What is expected => For each line below that includes the string "catch", show the whole line.

====== Data

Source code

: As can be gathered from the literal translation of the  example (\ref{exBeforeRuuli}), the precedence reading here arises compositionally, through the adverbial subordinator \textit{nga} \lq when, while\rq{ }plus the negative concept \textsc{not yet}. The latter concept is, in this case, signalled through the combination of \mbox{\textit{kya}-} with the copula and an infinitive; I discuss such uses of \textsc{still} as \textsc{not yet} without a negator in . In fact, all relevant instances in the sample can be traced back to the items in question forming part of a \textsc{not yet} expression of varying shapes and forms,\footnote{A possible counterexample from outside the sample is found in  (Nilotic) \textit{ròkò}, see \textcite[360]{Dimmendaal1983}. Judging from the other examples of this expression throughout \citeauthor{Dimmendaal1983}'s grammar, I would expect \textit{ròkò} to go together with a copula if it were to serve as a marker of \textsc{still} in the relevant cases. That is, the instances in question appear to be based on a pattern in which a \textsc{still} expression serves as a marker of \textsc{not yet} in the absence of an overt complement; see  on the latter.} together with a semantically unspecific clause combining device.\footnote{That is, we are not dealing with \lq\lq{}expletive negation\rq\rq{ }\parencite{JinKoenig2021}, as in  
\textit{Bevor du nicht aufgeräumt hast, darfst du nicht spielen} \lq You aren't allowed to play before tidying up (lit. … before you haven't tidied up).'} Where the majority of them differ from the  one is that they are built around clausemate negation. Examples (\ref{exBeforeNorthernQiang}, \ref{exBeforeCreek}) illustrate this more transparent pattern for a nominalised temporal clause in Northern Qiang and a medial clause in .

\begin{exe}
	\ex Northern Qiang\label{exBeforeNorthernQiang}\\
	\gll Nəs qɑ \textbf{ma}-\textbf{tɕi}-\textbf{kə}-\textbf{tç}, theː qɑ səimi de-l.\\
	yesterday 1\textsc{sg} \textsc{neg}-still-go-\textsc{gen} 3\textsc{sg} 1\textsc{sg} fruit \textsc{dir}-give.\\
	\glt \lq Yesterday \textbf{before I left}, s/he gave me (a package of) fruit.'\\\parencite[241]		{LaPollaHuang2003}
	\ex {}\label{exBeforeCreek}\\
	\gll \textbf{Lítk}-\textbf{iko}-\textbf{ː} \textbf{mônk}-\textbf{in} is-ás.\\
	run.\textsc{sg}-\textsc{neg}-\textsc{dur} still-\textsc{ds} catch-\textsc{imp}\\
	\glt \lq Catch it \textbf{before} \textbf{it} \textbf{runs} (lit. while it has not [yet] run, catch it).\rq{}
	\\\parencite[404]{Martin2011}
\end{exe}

============

Exercise answer =>
	run.\textsc{sg}-\textsc{neg}-\textsc{dur} still-\textsc{ds} catch-\textsc{imp}\\
	\glt \lq Catch it \textbf{before} \textbf{it} \textbf{runs} (lit. while it has not [yet] run, catch it).\rq{}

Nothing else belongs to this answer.